:: PROBLEM DESCRIPTION ::
Among the lines below, how many have the string "bytes" in them? Only the number is wanted.

*** Block opens ***

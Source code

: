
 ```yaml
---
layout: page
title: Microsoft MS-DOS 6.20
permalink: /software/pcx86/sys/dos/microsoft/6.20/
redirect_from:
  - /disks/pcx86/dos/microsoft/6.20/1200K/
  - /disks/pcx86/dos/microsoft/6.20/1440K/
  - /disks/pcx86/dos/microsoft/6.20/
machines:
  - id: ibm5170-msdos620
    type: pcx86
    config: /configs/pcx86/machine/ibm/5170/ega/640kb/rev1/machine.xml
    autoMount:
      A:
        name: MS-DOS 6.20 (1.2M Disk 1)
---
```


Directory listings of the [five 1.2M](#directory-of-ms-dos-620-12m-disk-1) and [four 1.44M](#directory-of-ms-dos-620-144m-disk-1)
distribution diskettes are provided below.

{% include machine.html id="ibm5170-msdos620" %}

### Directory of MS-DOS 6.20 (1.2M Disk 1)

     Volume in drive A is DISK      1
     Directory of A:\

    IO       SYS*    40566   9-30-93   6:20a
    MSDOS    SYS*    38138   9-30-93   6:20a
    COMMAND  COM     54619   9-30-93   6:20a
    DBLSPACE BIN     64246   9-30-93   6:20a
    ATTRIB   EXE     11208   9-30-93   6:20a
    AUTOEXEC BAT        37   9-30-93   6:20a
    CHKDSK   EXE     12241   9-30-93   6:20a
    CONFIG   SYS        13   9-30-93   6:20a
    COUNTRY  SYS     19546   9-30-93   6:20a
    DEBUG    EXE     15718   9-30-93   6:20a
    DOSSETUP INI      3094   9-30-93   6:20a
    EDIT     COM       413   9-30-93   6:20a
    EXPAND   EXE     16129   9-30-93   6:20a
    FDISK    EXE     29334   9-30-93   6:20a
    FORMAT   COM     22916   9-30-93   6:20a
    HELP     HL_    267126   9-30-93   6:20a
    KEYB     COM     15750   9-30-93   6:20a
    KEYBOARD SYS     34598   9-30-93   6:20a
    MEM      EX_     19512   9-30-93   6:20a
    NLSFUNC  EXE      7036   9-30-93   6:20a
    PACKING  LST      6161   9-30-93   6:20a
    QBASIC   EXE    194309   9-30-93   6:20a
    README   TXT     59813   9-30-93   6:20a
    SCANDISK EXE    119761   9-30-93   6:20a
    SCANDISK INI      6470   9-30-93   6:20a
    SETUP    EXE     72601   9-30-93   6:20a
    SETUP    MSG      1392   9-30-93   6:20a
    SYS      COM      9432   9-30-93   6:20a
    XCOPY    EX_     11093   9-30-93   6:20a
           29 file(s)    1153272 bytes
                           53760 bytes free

*** Block closes ***

:: WRITTEN ANSWER ::
2